Most of them are only useful in rare situations when building a processor. We can also note that ISZ is the same gate as NNOT. The ones to remember are the buffer and the three inverter gates.

Two-inputs gates

As with one-input gates, two-inputs gates can also be represented with a matrix. For a simple binary OR gate :

	A
B		0	1
	0	0	1
	1	1	1

Can be represented with the matrix ££ \begin{bmatrix} 0 & 1\\ 1 & 1 \end{bmatrix} ££

There are $$2^{2^2}=16$$ possible binary two-inputs gates. The three useful ones with their inverted versions are :

Matrix	Schematic	Description	Name	Symbol
$$ \begin{bmatrix} 0 & 0\\ 0 & 1 \end{bmatrix} $$		And	AND	$$A \times B$$
$$ \begin{bmatrix} 1 & 1\\ 1 & 0 \end{bmatrix} $$		Inverted and	NAND	$$\overline {A \times B}$$
$$ \begin{bmatrix} 0 & 1\\ 1 & 1 \end{bmatrix} $$		Or	OR	$$A + B$$
$$ \begin{bmatrix} 1 & 0\\ 0 & 0 \end{bmatrix} $$		Inverted or	NOR	$$\overline {A + B}$$
$$ \begin{bmatrix} 0 & 1\\ 1 & 0 \end{bmatrix} $$		Exclusive or	XOR	$$A \oplus B$$
$$ \begin{bmatrix} 1 & 0\\ 0 & 1 \end{bmatrix} $$		Inverted exclusive or	XNOR	$$\overline {A \oplus B}$$

In ternary logic, two-inputs gates are represented with a three by three matrix. Thus there are $$3^{3^3}=19683$$ possible such gates. Only six useful gates and their inverted versions will be de-scribed, however some other gates can be useful such as some asymmetrical gates (as in switching the inputs produces differ-ent results and the matrix is asymmetrical).

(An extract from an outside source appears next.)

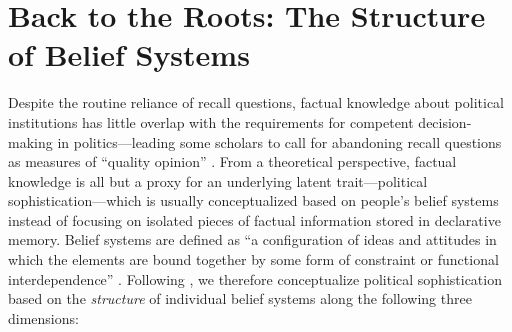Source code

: \section*{Back to the Roots: The Structure of Belief Systems}



Despite the routine reliance of recall questions, factual knowledge about political institutions has little overlap with the requirements for competent decision-making in politics---leading some scholars to call for abandoning recall questions as measures of ``quality opinion'' \citep{druckman2014pathologies}. From a theoretical perspective, factual knowledge is all but a proxy for an underlying latent trait---political sophistication---which is usually conceptualized based on people's belief systems instead of focusing on isolated pieces of factual information stored in declarative memory. Belief systems are defined as ``a configuration of ideas and attitudes in which the elements are bound together by some form of constraint or functional interdependence'' \citep[207]{converse1964nature}. Following \citet{luskin1987measuring}, we therefore conceptualize political sophistication based on the \textit{structure} of individual belief systems along the following three dimensions:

Matrix	Schematic	Description	Name	Symbol
$$ \begin{bmatrix} - & - & - \\ - & 0 & 0\\ - & 0 & + \end{bmatrix} $$		And / minimum	AND	$$A \times B$$
$$ \begin{bmatrix} + & + & + \\ + & 0 & 0\\ + & 0 & - \end{bmatrix} $$		Inverted and / minimum	AND	$$\overline {A \times B}$$
$$ \begin{bmatrix} - & 0 & + \\ 0 & 0 & +\\ + & + & + \end{bmatrix} $$		Or / maximum	OR	$$A + B$$
$$ \begin{bmatrix} + & 0 & - \\ 0 & 0 & -\\ - & - & - \end{bmatrix} $$		Inverted or / maximum	NOR	$$\overline {A + B}$$
$$ \begin{bmatrix} - & 0 & 0 \\ 0 & 0 & 0\\ 0 & 0 & + \end{bmatrix} $$		Consensus	CONS	$$A ⊠ B$$
$$ \begin{bmatrix} + & 0 & 0 \\ 0 & 0 & 0\\ 0 & 0 & - \end{bmatrix} $$		Inverted consensus	NCONS	$$\overline {A ⊠ B}$$
$$ \begin{bmatrix} - & - & 0 \\ - & 0 & +\\ 0 & + & + \end{bmatrix} $$		Any	ANY	$$A ⊞ B$$
$$ \begin{bmatrix} + & + & 0 \\ + & 0 & -\\ 0 & - & - \end{bmatrix} $$		Inverted any	NANY	$$\overline {A ⊞ B}$$
$$ \begin{bmatrix} + & 0 & - \\ 0 & 0 & 0\\ - & 0 & + \end{bmatrix} $$		Multiplication	MUL	$$A \otimes B$$
$$ \begin{bmatrix} - & 0 & + \\ 0 & 0 & 0\\ + & 0 & - \end{bmatrix} $$		Inverted multiplication	NMUL	$$\overline {A \otimes B}$$
$$ \begin{bmatrix} + & - & 0 \\ - & 0 & +\\ 0 & + & - \end{bmatrix} $$		Addition	SUM	$$A \oplus B$$
$$ \begin{bmatrix} - & + & 0 \\ + & 0 & -\\ 0 & - & + \end{bmatrix} $$		Inverted addition	NSUM	$$\overline {A \oplus B}$$

AND and OR ternary gates are sometimes called MIN and MAX for obvious reasons. The MUL gate is also sometimes called XOR.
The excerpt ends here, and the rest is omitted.